I haven’t found any reference to sum-factorization in ngsolve yet. Is it implemented in ngsolve? Either as assembly routine or incorporated in a cg-version (as e.g. in the monograph of Karniadakis/Sherwin and related work).

Since i haven’t implemented a matrix/mesh-free version yet, i want to compare the time until the global matrix is fully assembled.
What is the most efficient way to do this in ngsolve? (Is it just H1(mesh,order), a = bilinearform, a.assemble() or is there a faster method?)

What is the asymptotic complexity for your element matrix calculation?

Best regards

Hi Tim,

we don’t use sum-factorization for the matrix assembling, but we can use sum-factorization for matrix-free operator application with NGSolve. See tutorial 2-11 on matrix-free operator application, and 3-3 for matrix-free time-stepping methods.

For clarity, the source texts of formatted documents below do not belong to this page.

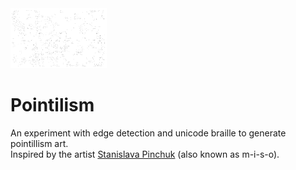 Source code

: <img src="./images/moon_banner.png" alt="moon_banner" style="zoom:15%;" />



# Pointilism

An experiment with edge detection and unicode braille to generate pointillism art.  
Inspired by the artist [Stanislava Pinchuk](https://stanislavapinchuk.com/) (also known as m-i-s-o).

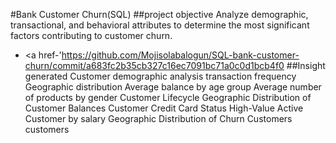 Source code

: #Bank Customer Churn(SQL) 
##project objective
Analyze demographic, transactional, and behavioral attributes to determine the most significant factors contributing to customer churn.
- <a href-'https://github.com/Mojisolabalogun/SQL-bank-customer-churn/commit/a683fc2b35cb327c16ec7091bc71a0c0d1bcb4f0
##Insight generated
	 Customer demographic analysis
	transaction frequency
	Geographic distribution
	Average balance by age group
 	Average number of products by gender
	Customer Lifecycle
	Geographic Distribution of Customer Balances
 	Customer Credit Card Status
 	High-Value Active Customer by salary
	Geographic Distribution of Churn Customers customers
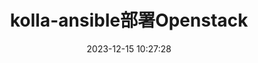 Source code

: ---
title: kolla-ansible部署Openstack
date: 2023-12-15 10:27:28
description: kolla-ansible部署Openstack
type: "tags"
comments: true
categories:
- Openstack
- Deploy
tags:
- openstack
---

We have timers for the major functions in NGSovle, which you can access via

 for t in Timers():
    print (t)

Look out for “Matrix assembling”, “SymbolicBFI::CalcElementMatrix”,
“static condensation”, “SparseMatrixSymmetric::AddElementMatrix”, “CGSolver”
They are meant for experts, some count wall-clock, some count single core CPU-time …

You are welcome to present and discuss your findings.

For matrix-free methods the main difficulty is the preconditioner. We have some experimental stuff floating around, but it is not sufficiently robust for release. Contributions are very welcome !

The complexity of element-matrix assembly in NGSolve is the same as static condensation, O(p^3d).
As far as I remember some comparison with sum-factorization, the break even was between 4 and 6 (on tetrahedral meshes). Of course, it heavily depends on the linear algebra kernel you use, and this is pretty optimized in NGSolve.


Hi Joachim,

thanks for the Answer. I will take a look at the timer.

Im experimenting with really high polynomial degrees.
Thus a small follow up question. Can i provide more local heap to the BilinearForm assemble routine?
I get limited at p=40, even if i only use like 2 triangles.